Maduro ile solun arasındaki köprülerin yıkıldığı 2020'den bu yana zengin semtlerde bolluk göze çarpıyor. Zira ithal ürünlerden vergi kaldırıldı ve yabancı şirketlere vergi muafiyeti getirildi.

Chávez'in Bolivarcı devriminin en temel politikası olan petrol yasalarına aykırı biçimde bazı şirketlerin yapısında çoğunluk hisseleri yabancıların eline geçti. Özel ekonomik bölgeler kuruldu ve denetim ortadan kalktı. 

Hiperenflasyon ortamında gerçekleşen dolarizasyon, hükümetin de boyun eğmesiyle artık tüm sektörlerde egemen.

Bu durum kapitalistler, bürokrasi ve spekülatörlerden oluşan bir oligarşik yapıyı ortaya çıkardı. Gerçek para, bu bir avuç azınlığın elindeyken milyonlarca insan ayda 30 dolar ile yaşamaya çalışıyor. 

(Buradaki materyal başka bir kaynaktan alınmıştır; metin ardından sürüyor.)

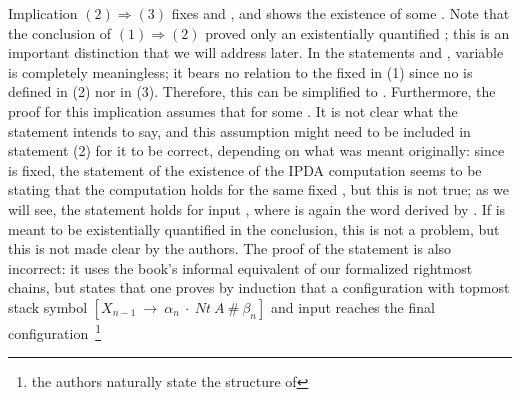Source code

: \begin{isabellebody}
\begin{isamarkuptext}
Implication $(2) \Longrightarrow (3)$ fixes  and , and shows the existence of some \isa{{\isasymrho}}. Note
that the conclusion of $(1) \Longrightarrow (2)$ proved only an existentially quantified ; this is an 
important distinction that we will address later.
In the statements \isa{\isafree{{\isasymgamma}}\ {\isacharequal}{\kern0pt}\ \isafree{{\isasymgamma}{\isacharprime}{\kern0pt}}\ {\isacharat}{\kern0pt}\ \isafree{{\isasymalpha}}} and , variable \isa{{\isasymgamma}} is completely
meaningless; it bears no relation to the \isa{{\isasymgamma}} fixed in (1) since no \isa{{\isasymgamma}} is defined in (2) nor in (3). 
Therefore, this can be simplified to 
. Furthermore, the proof for this implication assumes that 
for some . It is not clear what the statement intends to say, and this assumption
might need to be included in statement (2) for it to be correct, depending on what was meant 
originally: since  is fixed, the statement of the existence of the IPDA computation seems to 
be stating that the computation holds for the same fixed , but this is not true; as we will see, 
the statement holds for input , where  is again the word derived by \isa{{\isasymbeta}}. If  is 
meant to be existentially quantified in the conclusion, this is not a problem, but this is not made
clear by the authors. The proof of the statement is also incorrect: it uses the book's informal
equivalent of our formalized rightmost chains, but states that one proves by induction that a 
configuration with topmost stack symbol $[X_{n-1}\ \to\ \alpha_n\ \cdot\ Nt\ A\ \#\ \beta_n]$
and input  reaches the final configuration~\footnote{the authors naturally state the structure of
}
\end{isamarkuptext}
\end{isabellebody}
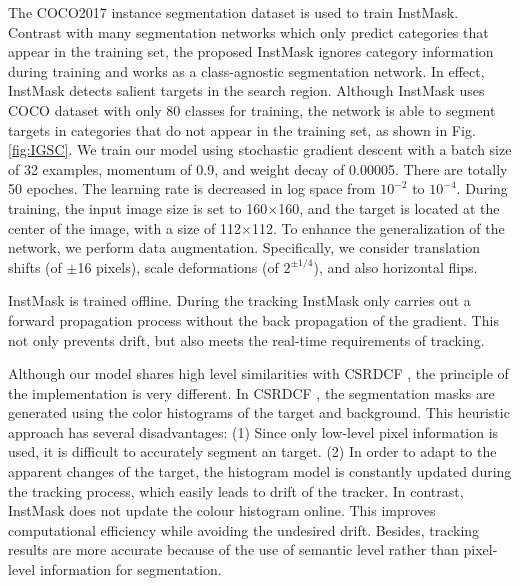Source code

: \documentclass[review]{elsarticle}
\begin{document}
\begin{CJK*}{UTF8}{gbsn}
The COCO2017 \cite{Lin2014MicrosoftCC} instance segmentation dataset is used to train InstMask.
Contrast with many segmentation networks which only predict categories that appear in the training set, the proposed InstMask ignores category information during training and works as a class-agnostic segmentation network. In effect, InstMask detects salient targets in the search region. Although InstMask uses COCO dataset \cite{Lin2014MicrosoftCC} with only 80 classes for training, the network is able to segment targets in categories that do not appear in the training set, as shown in Fig. \ref{fig:IGSC}.
We train our model using stochastic gradient descent with a batch size of 32 examples, momentum of 0.9, and weight decay of 0.00005. There are totally 50 epoches. The learning rate is decreased in log space from $10^{-2}$ to $10^{-4}$. During training, the input image size is set to 160$\times$160, and the target is located at the center of the image, with a size of 112$\times$112. To enhance the generalization of the network, we perform data augmentation. Specifically, we consider translation shifts (of $\pm$16 pixels), scale deformations (of $2^{\pm 1/4}$), and also horizontal flips.

InstMask is trained offline. During the tracking InstMask only carries out a forward propagation process without the back propagation of the gradient. This not only prevents drift, but also meets the real-time requirements of tracking.

Although our model shares high level similarities with CSRDCF \cite{Lukezic2017DiscriminativeCF}, the principle of the implementation is very different.
In CSRDCF \cite{Lukezic2017DiscriminativeCF}, the segmentation masks are generated using the color histograms of the target and background. This heuristic approach has several disadvantages: (1) Since only low-level pixel information is used, it is difficult to accurately segment an target. (2) In order to adapt to the apparent changes of the target, the histogram model is constantly updated during the tracking process, which easily leads to drift of the tracker. In contrast, InstMask does not update the colour histogram online. This improves computational efficiency while avoiding the undesired drift. Besides, tracking results are more accurate because of the use of semantic level rather than pixel-level information for segmentation.


\end{CJK*}
\end{document}
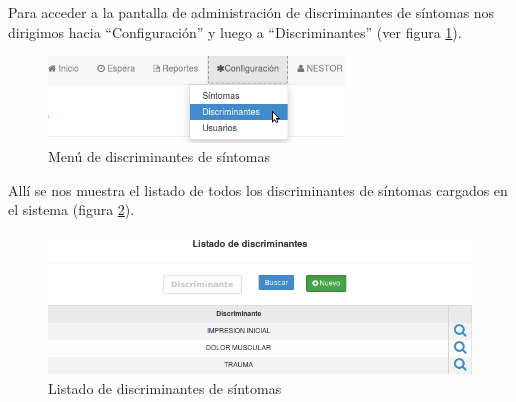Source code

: \label{cap:ABM_discriminantes}
Para acceder a la pantalla de administración de discriminantes de síntomas nos dirigimos hacia ``Configuración'' y luego a ``Discriminantes'' (ver figura \ref{fig:menu_discriminantes}).
\begin{figure}
\centerline{\includegraphics[width=0.7\textwidth]{menu_discriminantes.png}}
\caption{Menú de discriminantes de síntomas}
\label{fig:menu_discriminantes}
\end{figure}
Allí se nos muestra el listado de todos los discriminantes de síntomas cargados en el sistema (figura \ref{fig:listado_discriminantes}).
\begin{figure}
\centerline{\includegraphics[width=1\textwidth]{listado_discriminantes.png}}
\caption{Listado de discriminantes de síntomas}
\label{fig:listado_discriminantes}
\end{figure}

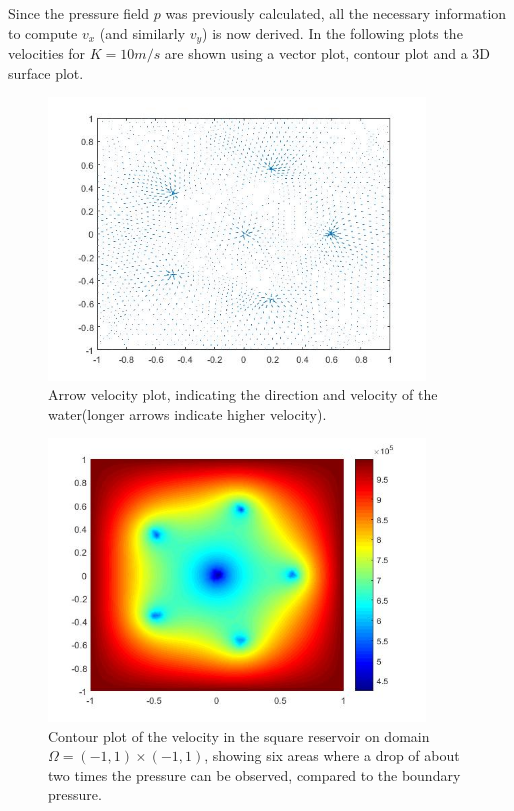 \documentclass[a4paper]{report}
\begin{document}
Since the pressure field $p$ was previously calculated, all the necessary information to compute $v_x$ (and similarly $v_y$) is now derived. In the following plots the velocities for $K=10m/s$ are shown using a vector plot, contour plot and a 3D surface plot.



\begin{figure}[ht!]
	\centering
	\includegraphics[width=100mm]{2Dvarrows.jpg}
	\caption{Arrow velocity plot, indicating the direction and velocity of the water(longer arrows indicate higher velocity).
	\label{overflow}}
\end{figure}

\begin{figure}[ht!]
	\centering
	\includegraphics[width=100mm]{2Dvheat.jpg}
	\caption{Contour plot of the velocity in the square reservoir on domain $\Omega=(-1,1)\times(-1,1)$, showing six areas where a drop of about two times the pressure can be observed, compared to the boundary pressure.
	\label{overflow}}
\end{figure}
\end{document}
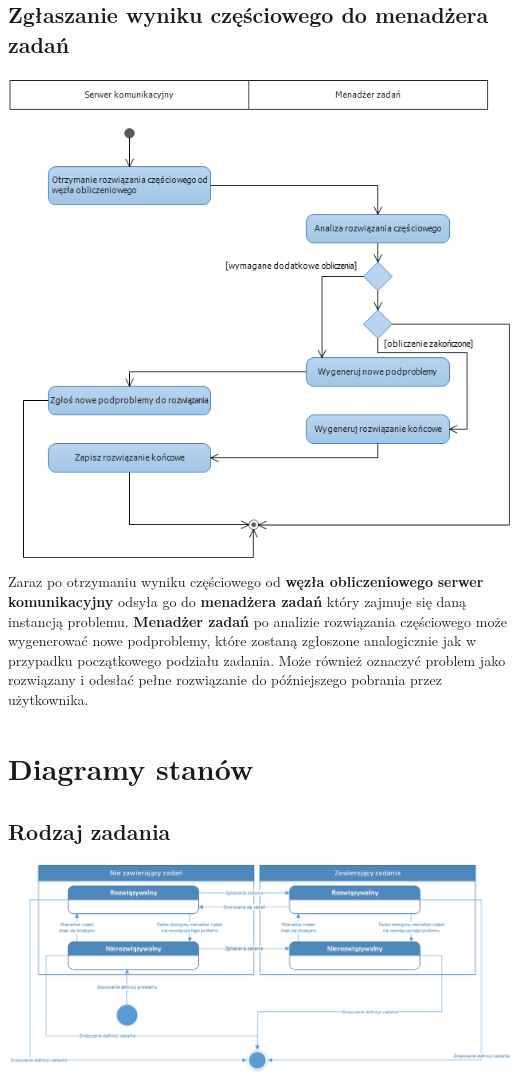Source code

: \documentclass[12pt,a4paper,titlepage]{report}
\begin{document}
		\section{Zgłaszanie wyniku częściowego do menadżera zadań}
		\includegraphics[width=\textwidth]{img/diagram_cstm_submitsubtasksolution.png}
		Zaraz po otrzymaniu wyniku częściowego od \textbf{węzła obliczeniowego} \textbf{serwer komunikacyjny}
		odsyła go do \textbf{menadżera zadań} który zajmuje się daną instancją problemu. \textbf{Menadżer zadań}
		po analizie rozwiązania częściowego może wygenerować nowe podproblemy, które zostaną zgłoszone analogicznie
		jak w przypadku początkowego podziału zadania. Może również oznaczyć problem jako rozwiązany i odesłać
		pełne rozwiązanie do późniejszego pobrania przez użytkownika.
		
	\chapter{Diagramy stanów}
		\section{Rodzaj zadania}
		\includegraphics[width=\textwidth]{img/state/Problem.png}
		
\end{document}
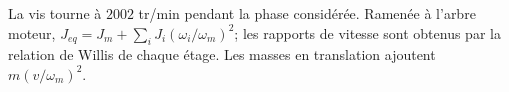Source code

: \begin{corrigebox}
La vis tourne à $2002$ tr/min pendant la phase considérée.
Ramenée à l'arbre moteur,
                $J_{eq}=J_m+\sum_iJ_i(\omega_i/\omega_m)^2$; les rapports de vitesse sont
                obtenus par la relation de Willis de chaque étage. Les masses en
                translation ajoutent $m(v/\omega_m)^2$.
\end{corrigebox}
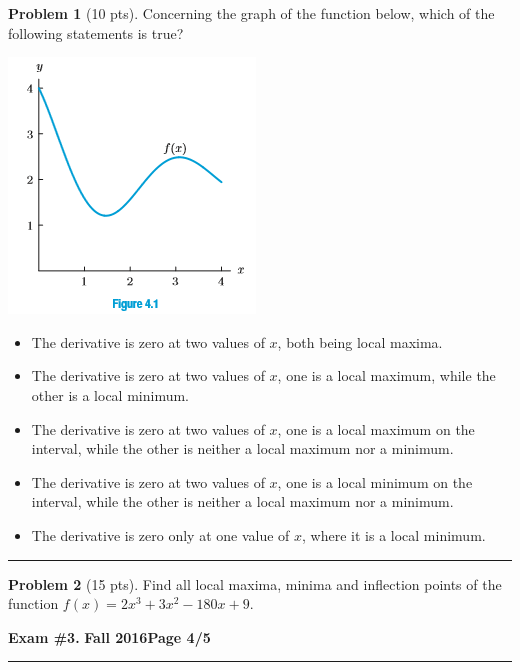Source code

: \documentclass[12pt]{article}
\makeatletter
\theoremstyle{definition}
\newtheorem{problem}{Problem}
\newcommand*{\radiobutton}{%
  \@ifstar{\@radiobutton0}{\@radiobutton1}%
}
\newcommand*{\@radiobutton}[1]{%
  \begin{tikzpicture}
    \pgfmathsetlengthmacro\radius{height("X")/2}
    \draw[radius=\radius] circle;
    \ifcase#1 \fill[radius=.6*\radius] circle;\fi
  \end{tikzpicture}%
}
\makeatother
\begin{document}
\bigskip
\begin{problem}[10 pts]
Concerning the graph of the function below, which of the following statements is true?
\begin{center}
\includegraphics{3graph3}
\end{center}
\begin{itemize}
\item[\radiobutton] The derivative is zero at two values of $x$, both being local maxima.
\item[\radiobutton] The derivative is zero at two values of $x$, one is a local maximum, while the other is a local minimum.
\item[\radiobutton] The derivative is zero at two values of $x$, one is a local maximum on the interval, while the other is neither a local maximum nor a minimum.
\item[\radiobutton] The derivative is zero at two values of $x$, one is a local minimum on the interval, while the other is neither a local maximum nor a minimum.
\item[\radiobutton] The derivative is zero only at one value of $x$, where it is a local minimum.
\end{itemize}
\end{problem}

\hrule
\begin{problem}[15 pts]
Find all local maxima, minima and inflection points of the function $f(x) = 2x^3 + 3x^2-180x+9$.
\end{problem}

\newpage

\hfill{\large\bf Exam \#3.}\hfill{\large\bf
  Fall 2016}\hfill{\large\bf Page 4/5}\hrule

\bigskip
\end{document}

Bu noktada Maduro'nun ekonomi politikalarının bir zorunluluğun sonucu mu olduğu yoksa solun iddia ettiği gibi neoliberal bir yola mı girdiği sorusu gündeme getiriyor.

Hükümet dövize yönelik kısıtlamaların kaldırılması kararını, enflasyonu azaltmak ve ticari faaliyetlerde artışı teşvik etmek için acil bir önlem olarak açıklıyor.

Döviz işlemlerini kolaylaştırmak ve sermaye yatırımlarını teşvik etmek için döviz piyasasının yeniden düzenlenmesini neoliberal bir hamle olarak tanımlamak pek gerçekçi görünmüyor.

Zira bu politika ekonomik büyüme koşullarında hane halkı harcamasını artırma hedefiyle uyumludur.

Hükümet böylece çeşitli kesimlerin elindeki özel tasarrufların ulusal ekonomiye katılmasını sağladı.

Denetimlerin kalkmasıyla kontrol parametrelerini ayarlayarak ticaret, üretim ve yatırımı teşvik etmek neoliberalizm olarak nitelendirilemez. 

Burada esas parametre, büyüme artarken nüfusun refahına yönelik gelir artırıcı politikanın olup olmamasıdır. Ki bu süreçte bir refah artışı gözlenmektedir.

Ayrıca kamu hizmetlerine yönelik sübvansiyonlar devam etmekte ve CLAP gibi devasa bir gıda programı sürmektedir. 

Ücretler baskı altına alınsa da Maduro halen Chávez'den miras "Misiones" sistemini sürdürüyor ve bu sayede halen halka konut dağıtımı, gıda, sağlık, eğitim gibi sosyal politikalara devam edilebiliyor. 

Diğer yandan her ne kadar yaygın kurumsal bir yolsuzlukla sakatlanmış da olsa devlet bürokrasisinin ekonomi üzerindeki egemenliği neoliberalizmle çelişiyor.

Maduro, devletin ekonomik kalkınma üzerindeki yönlendirici rolünü - sosyal ve ekonomik denge mekanizmaları açısından servetin yeniden dağıtım araçlarını korumaya yönelik Chavezci politikayı- sürdürüyor. 

Bu şartlarda Maduro'nun yönetiminde Bolivarcı rejimin neoliberal bir yola girdiğini iddia etmek mümkün değil. 

Ayrıca Maduro'nun ve Bolivarcı rejime bağlı bürokrasinin halen ABD'nin hedefinde olduğu gerçeğinin de değişmediğini göz önünde tutmak gerekir. 

 

 

*Bu makalede yer alan fikirler yazara aittir ve Independent Türkçe'nin editöryal politikasını yansıtmayabilir.